The son at the center of the U.K.’s largest divorce lost a London court ruling over his role in hiding assets from his mother with a judge calling him “a dishonest individual who will do anything to assist his father.”
Temur Akhmedov worked with his billionaire father, Farkhad Akhmedov, to do “all he could” to stop his mother from obtaining a 450 million-pound ($627 million) court-approved divorce payout, Judge Gwynneth Knowles said in a ruling Wednesday. The judge ruled Temur should pay his mother more than $100 million.
The trial attracted scrutiny after Temur revealed he’d lost more than $50 million day trading while a college student. He’d argued that far from hiding his father’s money from his mother, he’d instead lost some of it with bad trades.
“Temur has learned well from his father’s past conduct and has done and said all he could to prevent his mother receiving a penny of the matrimonial assets,” the judge said.

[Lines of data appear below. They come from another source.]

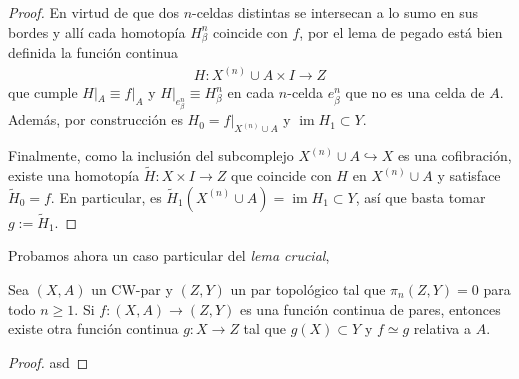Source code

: \documentclass[11pt]{article}
\newcommand{\im}{\operatorname{im}}
\newcommand{\paint}[1]{\color{color}{#1}}
\newenvironment{lemma}[2][Lema]{\begin{trivlist}
\item[\hskip \labelsep \paint{{\bfseries #1}}\hskip \labelsep {\bfseries #2.}]}{\end{trivlist}}
\begin{document}
\begin{proof}
En virtud de que dos $n$-celdas distintas se intersecan a lo sumo en sus bordes y allí cada homotopía $H_\beta^n$ coincide con $f$, por el lema de pegado está bien definida la función continua
\begin{align*}
H : X^{(n)} \cup A \times I \to Z
\end{align*}
que cumple $H|_A \equiv f|_A$ y $H|_{e_\beta^n} \equiv H_\beta^n$ en cada $n$-celda $e_\beta^n$ que no es una celda de $A$. Además, por construcción es $H_0 = f|_{X^{(n)} \cup A}$ y $\im H_1 \subset Y$.

Finalmente, como la inclusión del subcomplejo $X^{(n)} \cup A \hookrightarrow X$ es una cofibración, existe una homotopía $\tilde{H} : X \times I \to Z$ que coincide con $H$ en $X^{(n)} \cup A$ y satisface $\tilde{H}_0 = f$. En particular, es $\tilde{H}_1(X^{(n)}\cup A) = \im H_1 \subset Y$, así que basta tomar $g := \tilde{H}_1$.
\end{proof}

Probamos ahora un caso particular del \textit{lema crucial},

\begin{lemma}{2} Sea $(X,A)$ un CW-par y $(Z,Y)$ un par topológico tal que $\pi_n(Z,Y) = 0$ para todo $n \geq 1$. Si $f : (X,A) \to (Z,Y)$ es una función continua de pares, entonces existe otra función continua $g : X \to Z$ tal que $g(X) \subset Y$ y $f \simeq g$ relativa a $A$.
\end{lemma}
\begin{proof} asd
\end{proof}
\end{document}
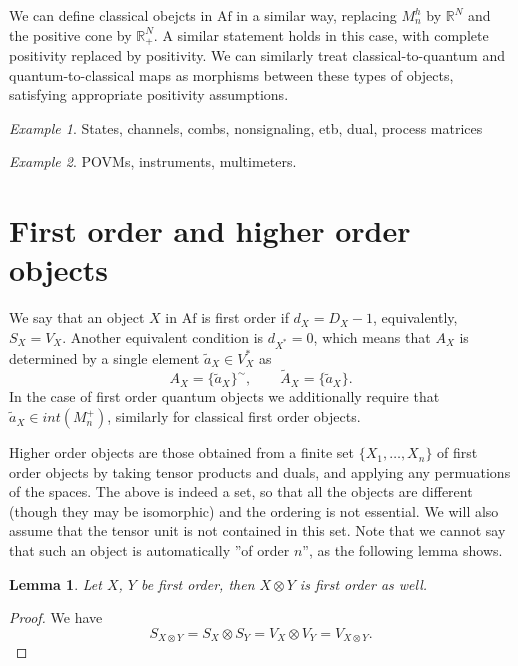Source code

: \documentclass[12pt]{article}
\newtheorem{lemma}{Lemma}
\theoremstyle{definition}
\theoremstyle{remark}
\newtheorem{exm}{Example}
\def \Af{\mathrm{Af}}
\begin{document}
We can define classical obejcts in $\Af$ in a similar way, replacing $M_n^h$ by $\mathbb
R^N$ and the positive cone by $\mathbb R_+^N$. A similar statement holds in this case,
with complete positivity replaced by positivity. We can similarly treat
classical-to-quantum and quantum-to-classical maps as morphisms between these types of
objects, satisfying appropriate positivity assumptions.

\begin{exm}\label{exm:quantum_maps} States, channels, combs, nonsignaling, etb, dual, process
matrices

\end{exm}

\begin{exm}\label{exm:qccq} POVMs, instruments, multimeters.


\end{exm}


\section{First order and higher order objects}


We say that an object $X$ in $\Af$ is first order if $d_X=D_X-1$, equivalently, $S_X=V_X$.
Another equivalent condition is $d_{X^*}=0$, which means that $A_X$ is determined by a
single element $\tilde a_X\in V_X^*$ as 
\[
A_X=\{\tilde a_X\}^\sim,\qquad \tilde A_X=\{\tilde a_X\}.
\]
In the case of first order quantum objects we additionally require that $\tilde a_X\in
int(M_n^+)$, similarly for classical first order objects.

Higher order objects are those obtained from a finite set $\{X_1,\dots,X_n\}$ of first order objects by
taking tensor products and duals, and applying any permuations of the spaces. The above is indeed a set, so that all the objects are
different (though they may be isomorphic) and the ordering is not essential. We will also
assume that the tensor unit is not contained in this set. Note that we cannot say that
such an object is automatically ''of order $n$'', as the following lemma shows. 

\begin{lemma}\label{lemma:1ordertensor} Let $X$, $Y$ be first order, then $X\otimes Y$ is
first order as well.

\end{lemma}

\begin{proof} We have
\[
S_{X\otimes Y}=S_X\otimes S_Y=V_X\otimes V_Y=V_{X\otimes Y}.
\]

\end{proof}
\end{document}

Temur’s mother, Tatiana Akhmedova, wants the keys to a luxury apartment overlooking London’s Hyde Park in a bid to recover some of the cash.
Azerbaijan-born Farkhad made much of his wealth from the sale of his stake in a Russian gas producer in November 2012 for $1.4 billion. But the oligarch has refused to make any divorce payments, leaving Tatiana, backed by litigation funder Burford Capital Ltd., to pursue cases in at least six countries.
“Entirely predictably, given its original wrong and misguided judgment, the London court has ruled in favor of visiting ‘the sins’ of the father on an innocent and loyal son,” Farkhad said in a statement.
The fight has led to Tatiana’s so-far unsuccessful legal attempts to seize a 115-meter (377-foot) superyacht once owned by Roman Abramovich that is currently in Dubai, and a collection of modern art worth more than $140 million in a secure storage facility in Liechtenstein known as the “Treasure House.”
Farkhad moved to Russia after the initial divorce order in 2016. But by getting an English ruling against Temur, a U.K. resident, it’ll be easier for his mother to obtain his local assets.
At the trial last year, Temur said his father made his own decisions. He said his mother’s choice to draw him into the litigation has been “tremendously upsetting and in many ways quite frightening.”
He said in a statement that while he disagreed with the ruling, “he would consider it a price worth paying for should it lead to a reasonable settlement between the parents he both loves.”
Tatiana said during the trial that her relationship with her eldest son “is now very strained.” She said she felt she had no choice but to sue him.
“I always knew that my strength would prevail through the smoke and mirrors as presented by Farkhad and his circus of illusionists,” Tatiana said in a statement after the ruling.
Temur said at the trial that he’d had some initial success trading stocks, only to hit a losing streak while studying at the London School of Economics. When he tried to make back the money, “convinced this loss was just bad luck,” he increased his risk exposure and lost everything, he explained in court.
The judge rejected Temur’s explanation that his mother knew about his trading, saying the transfer of millions of dollars from his father’s account was in fact designed to put it out of her reach. That he’d then racked up losses was beside the point, she said.
“All happy families are alike, each unhappy family is unhappy in its own way,” Knowles said in her judgment. “With apologies to Tolstoy, the Akhmedov family is one of the unhappiest ever to have appeared in my courtroom.”